[erlang-questions] Road-map for Erlang compiler?

Thu Dec 7 13:32:12 CET 2006

Richard A. O'Keefe wrote:
> Is there a road-map for the Erlang compiler anywhere?
> The last I heard there wasn't any description of the BEAM instructions,
> but surely there must be some sort of overview of the compiler structure.

Not that I know of. Let me try to give an overview:

- The BEAM compiler sources are found under lib/compiler/src/.

- The main file (the front end) is compile.erl, and it is
   fairly easy to look at the code and see what it does. The
   normal entry point is compile:file/2 (either called directly,
   or from the shell function 'c(Module)' implemented in the
   file lib/stdlib/src/c.erl, or from the erl_compile.erl module
   in lib/stdlib/src/ when using the erlc command line tool).

- The source files are read and parsed via the preprocessor
   (lib/stdlib/src/epp.erl, which uses erl_scan.erl for
   tokenization and erl_parse.erl for parsing, both also
   found under lib/stdlib/src/. erl_parse.erl is generated by
   running yecc on erl_parse.yrl.)

- The main loop in compile.erl, select_passes/2, goes through a
   list of passes which transform the code step by step. Which
   passes are selected depend on the compiler options.

- The main passes are, in order:
     * run any parse transforms on the syntax tree

     * lint: checks that the tree is well-formed (many
       syntax checks are deferred to this stage, rather
       than being handled by the parser grammar); this
       is implemented in lib/stdlib/src/erl_lint.erl

     * save the current syntax tree as "abstract code" to
       be included as debug information

     * do Erlang-level rewriting of certain constructs and
       expressions, implemented in sys_pre_expand.erl.

     * convert to Core Erlang (done by v3_core.erl)

     * run the inliner (cerl_inline.erl) if requested

     * some optimizations (done by sys_core_fold.erl)

     * convert to a more linear code representation called
       "kernel" Erlang (done by v3_kernel.erl), doing
       pattern matching compilation and closure conversion,
       and computing variable usage.

     * convert again, to "annotated BEAM format" with variable
       lifetime information (done by v3_life.erl)
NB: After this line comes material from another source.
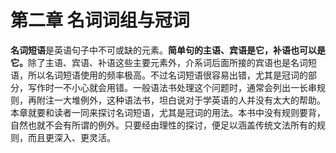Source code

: # 第二章 名词词组与冠词

**名词短语**是英语句子中不可或缺的元素。<b>简单句的**主语**、**宾语**是它，**补语**也可以是它。</b>除了主语、宾语、补语这些主要元素外，介系词后面所接的宾语也是名词短语，所以名词短语使用的频率极高。不过名词短语很容易出错，尤其是冠词的部分，写作时一不小心就会用错。一般语法书处理这个问题时，通常会列出一长串规则，再附注一大堆例外，这种语法书，坦白说对于学英语的人并没有太大的帮助。本章就要和读者一同来探讨名词短语，尤其是冠词的用法。本书中没有规则要背，自然也就不会有所谓的例外。只要经由理性的探讨，便足以涵盖传统文法所有的规则，而且更深入、更灵活。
     * convert to proper BEAM (in v3_codegen.erl), and run
       several cleanup and optimization passes

     * validate the BEAM code

     * encode the BEAM code as a chunk of binary data

- The HiPE compiler is called if the 'native' option is specified
   and can take its input either from the final BEAM code or from
   the Core Erlang code. Native code is placed in a separate chunk
   in the .beam file, and is only loaded if it matches the platform
   that the system is running on.

Hope this helps,

     /Richard